Government can help make the UK a world-leader in quantum technology

Written by Laura Foster on 13 July 2022 in Opinion

A pipeline of both technical and commercial skills, and proper consideration of the ethical implications is needed to ensure organisations are not left behind, according to Laura Foster of techUK

Credit: Steve Jurvetson/CC BY 2.0

Quantum technology will be hugely disruptive in the long-term to almost every industry that involves optimisation, simulation or machine learning. 

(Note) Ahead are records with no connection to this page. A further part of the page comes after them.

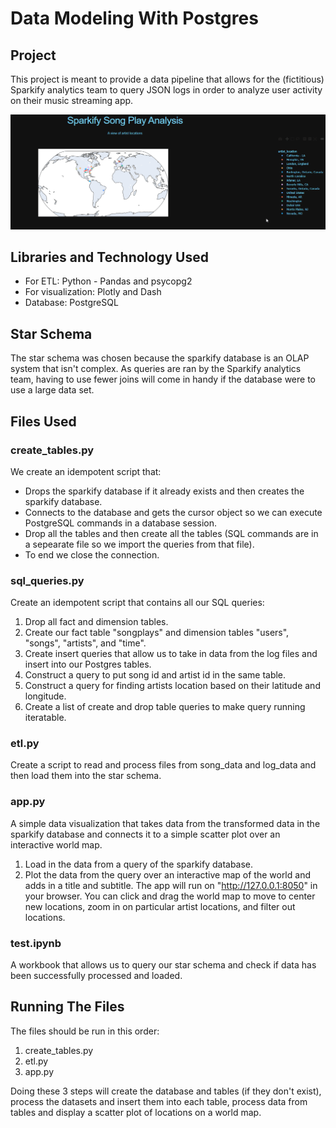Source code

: # Data Modeling With Postgres

## Project
This project is meant to provide a data pipeline that allows for the (fictitious) Sparkify analytics team to query JSON logs in order to analyze user activity on their music streaming app.


![](app_interaction.gif)

## Libraries and Technology Used
- For ETL: Python - Pandas and psycopg2
- For visualization: Plotly and Dash
- Database: PostgreSQL

## Star Schema
The star schema was chosen because the sparkify database is an OLAP system that isn't complex. As queries are ran by the Sparkify analytics team, having to use fewer joins will come in handy if the database were to use a large data set. 

## Files Used
### create_tables.py
We create an idempotent script that:
- Drops the sparkify database if it already exists and then creates the sparkify database.
- Connects to the database and gets the cursor object so we can execute PostgreSQL commands in a database session.
- Drop all the tables and then create all the tables (SQL commands are in a sepearate file so we import the queries from that file).
- To end we close the connection.

### sql_queries.py
Create an idempotent script that contains all our SQL queries:
1. Drop all fact and dimension tables.
2. Create our fact table "songplays" and dimension tables "users", "songs", "artists", and "time".
3. Create insert queries that allow us to take in data from the log files and insert into our Postgres tables.
4. Construct a query to put song id and artist id in the same table.
5. Construct a query for finding artists location based on their latitude and longitude.
6. Create a list of create and drop table queries to make query running iteratable. 

### etl.py
Create a script to read and process files from song_data and log_data and then load them into the star schema.

### app.py
A simple data visualization that takes data from the transformed data in the sparkify database and connects it to a simple scatter plot over an interactive world map.
1. Load in the data from a query of the sparkify database.
2. Plot the data from the query over an interactive map of the world and adds in a title and subtitle.
The app will run on "http://127.0.0.1:8050" in your browser. You can click and drag the world map to move to center new locations, zoom in on particular artist locations, and filter out locations.

### test.ipynb
A workbook that allows us to query our star schema and check if data has been successfully processed and loaded.


## Running The Files
The files should be run in this order:
1. create_tables.py
2. etl.py
3. app.py

Doing these 3 steps will create the database and tables (if they don't exist), process the datasets and insert them into each table, process data from tables and display a scatter plot of locations on a world map.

As such, now is the time for business leaders to engage with quantum across the corporate world and start preparing for the changes quantum will bring to their industries – otherwise, they could face being left behind.
One of the biggest challenges of commercialisation is the development of a suitable talent pipeline, and the UK is in fierce international competition to create the right environment for such skills to develop. This places intense pressure on both start-ups and scale-ups in the UK trying to attract quantum talent and consequently, ramping up the talent pipeline must happen immediately and rapidly. This will be difficult and will require the UK tech sector, the quantum industry, academia, and UK government to actively work together to prioritise quantum skills.
Of course, whilst the technical skills will be fundamental, business development skills will also be needed. By focusing only on the technical, we risk limiting engagement with end users understanding the commercial opportunity. Upskilling should work both ways and key interventions in training should also highlight the business skills needed for commercialisation.
techUK’s recent Quantum Commercialisation report suggested six key recommendations to grow the talent pipeline in the UK:
Government and industry should work together to open access so that PhDs are not the only route into a career in quantum  
Encourage the move to industry by funding industry placements making the move from academia to industry more attainable 
Digital skills for different technologies should not be viewed in isolation 
Support upskilling for a quantum-literate workforce 
Ensure the UK has access and remains attractive to large international talent
Enhancing visa flexibility for quantum talent and drive wider business skills and socio-ethical skills 
The ethical implications of quantum must also be considered. Indeed, it is key to envision what kind of world we want quantum computing to enable, and then think about how we get there.
For those working in quantum, it is not enough to just understand how the technology works. Instead, the talent pipeline needs to be sociotechnical to enable exploration of ethical issues during commercialisation. This is an area where the UK could be seen as a strategic leader, using the National Quantum Technologies Programme and the Quantum Strategy to do so, and building on the strong heritage of digital ethics that already exists in the UK.
Quantum will also not work in isolation and it is imperative to prepare businesses for the convergence of emerging and transformative technologies. 
Many areas where quantum will be effective will not be quantum-niche, but will be incorporated into existing use cases, such as drug discovery or process optimisation, as a way to enhance efficiency, sustainability, or in novel solutions to potential data security threats from quantum. They will require convergence with other technologies, particularly high-performance computing, cloud, and artificial intelligence, as part of a wider technology toolkit available for businesses. 
One way to develop convergence is to explore how emerging technologies can tackle key national challenges together. This frames quantum as a part of a wider technology toolkit available for businesses in the UK as a science and technology superpower. We are at serious risk of isolating technology supply chains, real world applications and talent pipelines if individual technologies are isolated and have competing strategies and goals. Thankfully, there will be the opportunity for the UK tech sector and government to work together on this, with the announcement of the terms of reference for the upcoming Future of Compute Review announced. 


About the author

Laura Foster is head of technology and innovation at techUK. The trade body's Quantum Commercialisation report can be read here.

Share this page




Please login to post a comment or register for a free account.

Related Articles

Scottish minister warns on Westminster’s ‘hands-off’ approach to AI and requests urgent UK summit
6 June 2023

Richard Lochhead compares technology to previous industrial revolutions and says government’s job is to minimise harms and spread opportunities

IPO announces two-year timeline for online patent service and digital hearings
23 May 2023

Government agency publishes update on transformation plan

Whitehall shared-services implementation requires funding and focus, MPs warn
9 May 2023

Public Accounts Committee warns that lack of support could imperil delivery

HMRC launches £140m procurement to support comms digitisation
26 April 2023

Five-year contract will cover all incoming and outgoing messages and ambition to operate in ‘similar ways to leading private sector companies’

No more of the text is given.